## Problem details
Please restate the data that follows, leaving every word in place.

## Plain-text document sources
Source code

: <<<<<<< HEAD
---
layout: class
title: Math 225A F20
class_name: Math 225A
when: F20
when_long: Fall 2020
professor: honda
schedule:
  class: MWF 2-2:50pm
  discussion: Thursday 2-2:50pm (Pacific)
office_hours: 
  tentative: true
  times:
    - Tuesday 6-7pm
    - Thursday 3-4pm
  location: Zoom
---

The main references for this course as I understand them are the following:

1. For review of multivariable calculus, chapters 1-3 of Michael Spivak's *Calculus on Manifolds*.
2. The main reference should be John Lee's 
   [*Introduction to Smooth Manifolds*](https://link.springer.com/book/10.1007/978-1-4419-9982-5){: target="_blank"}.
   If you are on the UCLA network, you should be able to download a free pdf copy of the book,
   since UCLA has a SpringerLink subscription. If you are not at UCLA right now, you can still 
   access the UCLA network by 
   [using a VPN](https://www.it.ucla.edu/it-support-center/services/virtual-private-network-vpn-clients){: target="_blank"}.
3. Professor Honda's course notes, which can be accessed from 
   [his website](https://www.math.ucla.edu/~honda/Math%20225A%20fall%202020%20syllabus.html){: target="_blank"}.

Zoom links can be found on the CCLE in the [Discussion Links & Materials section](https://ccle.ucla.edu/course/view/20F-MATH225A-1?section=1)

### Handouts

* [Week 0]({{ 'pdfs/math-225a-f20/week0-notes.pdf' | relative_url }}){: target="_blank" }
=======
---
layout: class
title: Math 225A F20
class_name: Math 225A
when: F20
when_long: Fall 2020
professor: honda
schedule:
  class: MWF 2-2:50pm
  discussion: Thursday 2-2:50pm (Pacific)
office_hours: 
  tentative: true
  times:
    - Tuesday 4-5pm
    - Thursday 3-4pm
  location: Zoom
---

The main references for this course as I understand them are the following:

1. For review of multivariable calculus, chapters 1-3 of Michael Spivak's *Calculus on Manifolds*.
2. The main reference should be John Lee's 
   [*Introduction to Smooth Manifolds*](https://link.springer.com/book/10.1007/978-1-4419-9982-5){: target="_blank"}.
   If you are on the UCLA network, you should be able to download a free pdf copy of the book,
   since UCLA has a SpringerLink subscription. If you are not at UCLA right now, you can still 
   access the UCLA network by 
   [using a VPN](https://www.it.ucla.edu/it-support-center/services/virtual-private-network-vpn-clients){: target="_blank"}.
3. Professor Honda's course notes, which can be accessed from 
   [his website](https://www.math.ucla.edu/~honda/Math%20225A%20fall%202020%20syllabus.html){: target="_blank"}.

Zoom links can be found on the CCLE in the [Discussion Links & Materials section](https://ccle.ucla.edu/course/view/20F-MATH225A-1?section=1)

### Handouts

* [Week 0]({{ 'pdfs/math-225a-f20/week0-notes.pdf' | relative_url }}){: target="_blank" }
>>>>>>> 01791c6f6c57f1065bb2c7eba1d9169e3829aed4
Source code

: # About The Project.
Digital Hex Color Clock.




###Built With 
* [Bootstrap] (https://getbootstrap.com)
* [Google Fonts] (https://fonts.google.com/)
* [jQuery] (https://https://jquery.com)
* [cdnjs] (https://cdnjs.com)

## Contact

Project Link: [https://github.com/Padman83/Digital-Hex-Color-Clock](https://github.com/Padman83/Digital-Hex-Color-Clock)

## Task solution
Source code

: <<<<<<< HEAD
---
layout: class
title: Math 225A F20
class_name: Math 225A
when: F20
when_long: Fall 2020
professor: honda
schedule:
  class: MWF 2-2:50pm
  discussion: Thursday 2-2:50pm (Pacific)
office_hours: 
  tentative: true
  times:
    - Tuesday 6-7pm
    - Thursday 3-4pm
  location: Zoom
---

The main references for this course as I understand them are the following:

1. For review of multivariable calculus, chapters 1-3 of Michael Spivak's *Calculus on Manifolds*.
2. The main reference should be John Lee's 
   [*Introduction to Smooth Manifolds*](https://link.springer.com/book/10.1007/978-1-4419-9982-5){: target="_blank"}.
   If you are on the UCLA network, you should be able to download a free pdf copy of the book,
   since UCLA has a SpringerLink subscription. If you are not at UCLA right now, you can still 
   access the UCLA network by 
   [using a VPN](https://www.it.ucla.edu/it-support-center/services/virtual-private-network-vpn-clients){: target="_blank"}.
3. Professor Honda's course notes, which can be accessed from 
   [his website](https://www.math.ucla.edu/~honda/Math%20225A%20fall%202020%20syllabus.html){: target="_blank"}.

Zoom links can be found on the CCLE in the [Discussion Links & Materials section](https://ccle.ucla.edu/course/view/20F-MATH225A-1?section=1)

### Handouts

* [Week 0]({{ 'pdfs/math-225a-f20/week0-notes.pdf' | relative_url }}){: target="_blank" }
=======
---
layout: class
title: Math 225A F20
class_name: Math 225A
when: F20
when_long: Fall 2020
professor: honda
schedule:
  class: MWF 2-2:50pm
  discussion: Thursday 2-2:50pm (Pacific)
office_hours: 
  tentative: true
  times:
    - Tuesday 4-5pm
    - Thursday 3-4pm
  location: Zoom
---

The main references for this course as I understand them are the following:

1. For review of multivariable calculus, chapters 1-3 of Michael Spivak's *Calculus on Manifolds*.
2. The main reference should be John Lee's 
   [*Introduction to Smooth Manifolds*](https://link.springer.com/book/10.1007/978-1-4419-9982-5){: target="_blank"}.
   If you are on the UCLA network, you should be able to download a free pdf copy of the book,
   since UCLA has a SpringerLink subscription. If you are not at UCLA right now, you can still 
   access the UCLA network by 
   [using a VPN](https://www.it.ucla.edu/it-support-center/services/virtual-private-network-vpn-clients){: target="_blank"}.
3. Professor Honda's course notes, which can be accessed from 
   [his website](https://www.math.ucla.edu/~honda/Math%20225A%20fall%202020%20syllabus.html){: target="_blank"}.

Zoom links can be found on the CCLE in the [Discussion Links & Materials section](https://ccle.ucla.edu/course/view/20F-MATH225A-1?section=1)

### Handouts

* [Week 0]({{ 'pdfs/math-225a-f20/week0-notes.pdf' | relative_url }}){: target="_blank" }
>>>>>>> 01791c6f6c57f1065bb2c7eba1d9169e3829aed4
Source code

: # About The Project.
Digital Hex Color Clock.




###Built With 
* [Bootstrap] (https://getbootstrap.com)
* [Google Fonts] (https://fonts.google.com/)
* [jQuery] (https://https://jquery.com)
* [cdnjs] (https://cdnjs.com)

## Contact

Project Link: [https://github.com/Padman83/Digital-Hex-Color-Clock](https://github.com/Padman83/Digital-Hex-Color-Clock)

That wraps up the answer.